Exercise: I need the number of lines in the listing below that contain "creates", and only that number.
━━━━━ Raw data ━━━━━
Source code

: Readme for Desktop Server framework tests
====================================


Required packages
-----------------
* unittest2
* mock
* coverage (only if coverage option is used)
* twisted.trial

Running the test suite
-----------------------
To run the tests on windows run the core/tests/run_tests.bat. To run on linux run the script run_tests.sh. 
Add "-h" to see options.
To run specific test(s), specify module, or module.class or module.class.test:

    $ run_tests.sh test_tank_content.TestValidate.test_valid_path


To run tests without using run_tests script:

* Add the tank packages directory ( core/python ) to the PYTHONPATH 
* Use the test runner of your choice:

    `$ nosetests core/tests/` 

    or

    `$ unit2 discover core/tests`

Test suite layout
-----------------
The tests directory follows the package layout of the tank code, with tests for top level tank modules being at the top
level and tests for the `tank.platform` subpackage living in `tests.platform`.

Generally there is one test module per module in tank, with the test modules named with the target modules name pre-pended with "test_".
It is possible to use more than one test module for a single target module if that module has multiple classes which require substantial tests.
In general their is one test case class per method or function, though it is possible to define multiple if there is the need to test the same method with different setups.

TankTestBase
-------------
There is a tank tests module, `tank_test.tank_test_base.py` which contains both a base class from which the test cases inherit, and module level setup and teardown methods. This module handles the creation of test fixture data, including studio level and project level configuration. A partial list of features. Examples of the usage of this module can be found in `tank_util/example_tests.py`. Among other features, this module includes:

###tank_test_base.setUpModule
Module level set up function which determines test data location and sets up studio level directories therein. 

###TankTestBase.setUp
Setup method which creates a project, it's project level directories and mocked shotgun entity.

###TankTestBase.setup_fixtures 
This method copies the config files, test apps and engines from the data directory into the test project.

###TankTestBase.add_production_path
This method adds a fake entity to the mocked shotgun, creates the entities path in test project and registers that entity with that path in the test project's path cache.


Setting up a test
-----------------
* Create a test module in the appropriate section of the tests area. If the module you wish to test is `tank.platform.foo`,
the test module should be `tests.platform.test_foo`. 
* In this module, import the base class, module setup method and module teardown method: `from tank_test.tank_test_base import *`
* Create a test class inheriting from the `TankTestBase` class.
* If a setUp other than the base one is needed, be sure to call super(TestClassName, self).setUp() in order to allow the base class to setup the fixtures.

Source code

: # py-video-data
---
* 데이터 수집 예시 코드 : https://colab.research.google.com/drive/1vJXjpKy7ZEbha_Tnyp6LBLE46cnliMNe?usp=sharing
━━━━━
Solution to the exercise: 2